To explore series convergence, we begin with the concept of absolute convergence. It plays a fundamental role in understanding series behavior. Imagine a series where you take each term and substitute its value with the absolute version—removing any negative signs. If this new series converges, we say that the original series converges absolutely. For example, the series \(\sum_{n=1}^{\infty} \left| \frac{\cos n \pi}{n \sqrt{n}} \right|\) transforms into \(\sum_{n=1}^{\infty} \frac{1}{n^{3/2}}\). When the sum of the absolute values converges, the original series does too, absolutely. Absolute convergence suggests safety; in other words, regardless of the order of terms, the sum of the series remains the same. It's a stronger form of convergence, implying that the series converges without worrying about term signs.
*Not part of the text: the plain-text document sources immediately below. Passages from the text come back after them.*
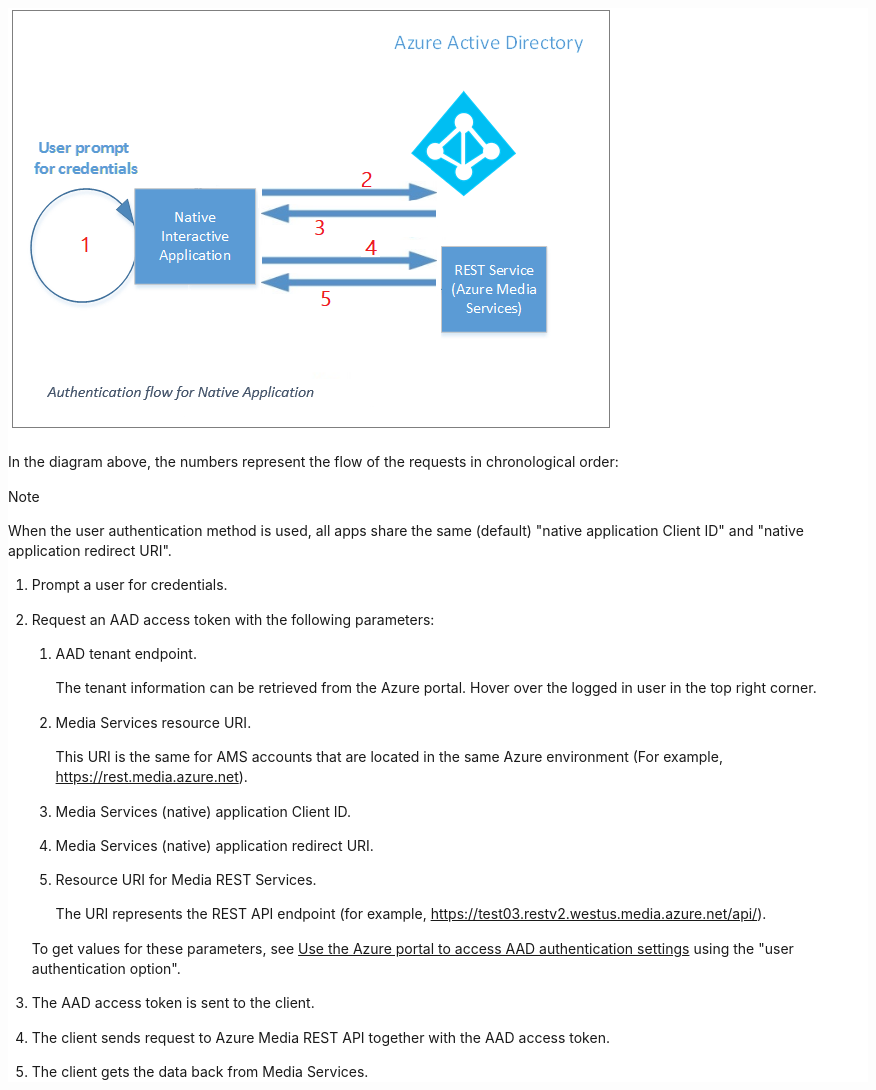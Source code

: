 ![Native apps](./media/media-services-use-aad-auth-to-access-ams-api/media-services-native-aad-app1.png)

In the diagram above, the numbers represent the flow of the requests in chronological order:

>[!NOTE]
>When the user authentication method is used, all apps share the same (default) "native application Client ID" and "native application redirect URI". 

1. Prompt a user for credentials.
2. Request an AAD access token with the following parameters:  

	1. AAD tenant endpoint.

		The tenant information can be retrieved from the Azure portal. Hover over the logged in user in the top right corner.
	2. Media Services resource URI. 

		This URI is the same for AMS accounts that are located in the same Azure environment (For example, https://rest.media.azure.net).

	3. Media Services (native) application Client ID.
	4. Media Services (native) application redirect URI.
	5. Resource URI for Media REST Services.
		
		The URI represents the REST API endpoint (for example, https://test03.restv2.westus.media.azure.net/api/).

	To get values for these parameters, see [Use the Azure portal to access AAD authentication settings](media-services-portal-get-started-with-aad.md) using the "user authentication option".

3. The AAD access token is sent to the client.
4. The client sends request to Azure Media REST API together with the AAD access token.
5. The client gets the data back from Media Services.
The p-series test is a valuable tool for assessing the convergence of series, particularly those resembling sums of the form \(\sum_{n=1}^{\infty} \frac{1}{n^p}\), where \(p\) is a positive number.If \(p > 1\), the series will converge. This happens because larger powers of \(n\) in the denominator makes the terms smaller as \(n\) increases, leading to a finite sum.In the example series \(\sum_{n=1}^{\infty} \frac{1}{n^{3/2}}\), we see that \(p = 3/2\) which is greater than 1. Hence, the series converges. The beauty of the p-series test lies in its simplicity. It gives a clear and quick way to determine whether certain types of series will add up to a finite number, based merely on the exponent \(p\). This was incredibly useful in the example, providing proof of absolute convergence.

The alternating series test is another convergence tool, primarily for series that alternate in sign. Such series look like \( \sum_{n=1}^{\infty} (-1)^n b_n \), where \(b_n\) are positive terms.Two things must happen for convergence here:

• The terms \(b_n\) must be decreasing—that means each term is smaller than the one before it as \(n\) increases.
• The limit of \(b_n\) as \(n\) approaches infinity must be zero—\( \lim_{n \to \infty} b_n = 0 \).

For the series \(\sum_{n=1}^{\infty} \frac{(-1)^n}{n^{3/2}}\), these conditions are satisfied:1. The terms \(\frac{1}{n^{3/2}}\) clearly decrease as \(n\) increases.2. The limit here is zero, because dividing 1 by a large number results in a vanishingly small quantity.Therefore, the series converges. The alternating series test provided a second confirmation of convergence for the original series, ensuring the end result is valid.